Mr Desmond Sim, the head of CBRE Research for Singapore and South-east Asia, noted that the reduction in DC rates for industrial sites was likely due to the "sedate" market performance over the past six months.

Dr Chua Yang Liang, JLL's head of research for Singapore and South- east Asia, said the downward adjustment is the largest since September 2005.

"(This), despite the dearth of industrial land transactions, is an affirmation of the weakening industrial land market dragged down by weaker global demand and internal restructuring," he said.

reporter2
08-09-15, 15:29
http://www.straitstimes.com/business/property/dc-decisions-speak-volumes

DC decisions speak volumes

DC rates for industrial sites were lowered by an average of 3 per cent - its first and largest cut since the 4.5 per cent reduction in September 2005.

Sep 2, 2015

Jacqueline Woo


Anyone seeking clues as to how the Government sees the property sector ought to study the changes to development charges (DCs) announced on Monday.

They provide a handy snapshot about a complex sector that is experiencing strains in some areas but regarded as healthy enough in others.

DCs are levies developers pay for enhancing the use of a site or building a bigger project.

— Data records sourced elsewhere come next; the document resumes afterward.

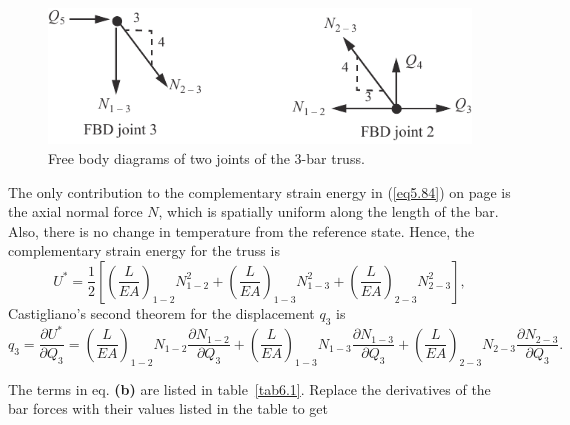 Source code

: \documentclass{AeroStructure-ERJohnson}
\begin{document}
\begin{example*}
\begin{figure}[!h]
\centerline{\includegraphics{Figure_6-7.pdf}}
\caption{Free body diagrams of two joints of the 3-bar truss.}\label{fig6.7}
\end{figure}

The only contribution to the complementary strain energy in (\ref{eq5.84}) on page \pageref{eq5.84} is the axial normal force $N$, which is spatially uniform along the length of the bar. Also, there is no change in temperature from the\vadjust{\vspace*{6pt}\pagebreak} reference state. Hence, the complementary strain energy for the truss is
\begin{equation*}
U^{*}=\frac{1}{2}\left[\left(\frac{L}{E A}\right)_{1-2} N_{1-2}^{2}+\left(\frac{L}{E A}\right)_{1-3} N_{1-3}^{2}+\left(\frac{L}{E A}\right)_{2-3} N^{2}_{2-3}\right],\tag{a}
\end{equation*}
Castigliano's second theorem for the displacement $q_3$ is
\begin{equation*}
q_{3}=\frac{\partial U^{*}}{\partial Q_{3}}=\left(\frac{L}{E A}\right)_{1-2} N_{1-2} \frac{\partial N_{1-2}}{\partial Q_{3}}+\left(\frac{L}{E A}\right)_{1-3} N_{1-3} \frac{\partial N_{1-3}}{\partial Q_{3}}+\left(\frac{L}{E A}\right)_{2-3} N_{2-3} \frac{\partial N_{2-3}}{\partial Q_{3}}.\tag{b}
\end{equation*}

\vspace*{-1pc}

\noindent The terms in eq. \textbf{(b)} are listed in table~\ref{tab6.1}. Replace the derivatives of the bar forces with their values listed in the table to get

\begin{table}[!h]%
\vspace*{-1pc}
\end{table}


\end{example*}
\end{document}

They are revised every six months in the light of market values. So any change would point to how the Government sees the sector.

For the first time in about seven years, the DCs for a wide range of sites have been left unchanged, at least until the review on Feb 29 next year.

These include plots set aside for landed and non-landed residential use, commercial use, hospitality use and hospitals.

But DC rates for industrial sites were lowered by an average of 3 per cent - its first and largest cut since the 4.5 per cent reduction in September 2005.

There are signals flashing across both decisions.

Lowering DC rates for industrial sites is as clear an indication as any of how that market is contracting amid a slowing global economy.

Yet keeping rates the same across the broader market is surely a sign that the Government is happy with the pace of decline it is seeing in the once red-hot real estate market.

Prices of non-landed homes in the second quarter, for instance, eased about 9 per cent from the peak in the third quarter of 2013.

Developers will not welcome the decision to leave the rates unchanged, given the muted sentiment in the property sector.

Analysts such as Mr Desmond Sim, CBRE research head for Singapore and South-east Asia, noted that while some segments in the market are beginning to see slight improvements, it would be "too quick" to revise the rates.

But with prices set to stabilise, perhaps a cut in DC rates could be back on the table in the next round of revisions.